Non esistono indicazioni in merito alle tempistiche di sostituzione dei vasi di espansione, pertanto non si può stabilire una loro “scadenza” nei 10 anni. È buona norma periodicamente verificare il loro stato di funzionamento e sostituirli in caso se ne riscontri la necessità.
La manutenzione del vaso di espansione va effettuata almeno una volta l'anno da un tecnico qualificato. Un intervento indispensabile per garantire la longevità dell'impianto ed evitare danni allo stesso.
Come si fa a capire se il vaso di espansione è rotto?

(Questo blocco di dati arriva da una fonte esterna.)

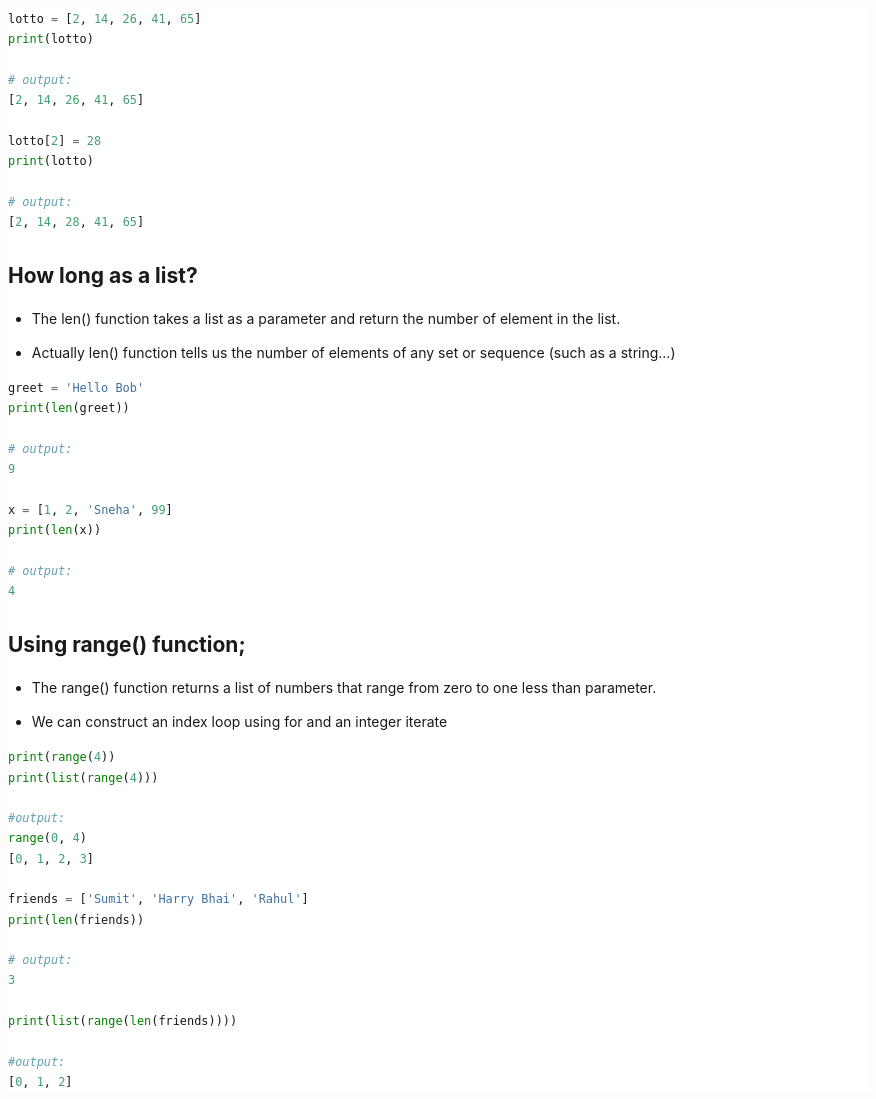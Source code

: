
 ```python
lotto = [2, 14, 26, 41, 65]
print(lotto)

# output:
[2, 14, 26, 41, 65]

lotto[2] = 28
print(lotto)

# output:
[2, 14, 28, 41, 65]
```

## How long as a list?

- The len() function takes a list as a parameter and return the number of element in the list.

- Actually len() function tells us the number of elements of any set or sequence (such as a string...)

```python
greet = 'Hello Bob'
print(len(greet))

# output:
9

x = [1, 2, 'Sneha', 99]
print(len(x))

# output:
4
```

## Using range() function;

- The range() function returns a list of numbers that range from zero to one less than parameter.

- We can construct an index loop using for and an integer iterate

```python
print(range(4))
print(list(range(4)))

#output:
range(0, 4)
[0, 1, 2, 3]

friends = ['Sumit', 'Harry Bhai', 'Rahul']
print(len(friends))

# output:
3

print(list(range(len(friends))))

#output:
[0, 1, 2]
```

Il vaso espansione rotto è un problema comune e capita a tutti durante il ciclo di vita della nostra caldaia. Se devi gonfiare il vaso espansione frequentemente per mantenere stabile la pressione in caldaia, questo è un sintomo che la membrana interna si sta usurando.
Uno dei sintomi della rottura del vaso di espansione è la perdita di acqua. Infatti, usura e eccessiva pressione causano la rottura della membrana, il che provoca perdite di acqua che prima invade la cavità del vaso, e poi inizia pian piano a defluire.
Se il vaso di espansione risulta sgonfio, significa che al suo interno c'è più aria che acqua e occorre ristabilire la pressione di carico ideale, la quale varia secondo la sua portata (1 bar per 6 litri, 1,5 bar per 7).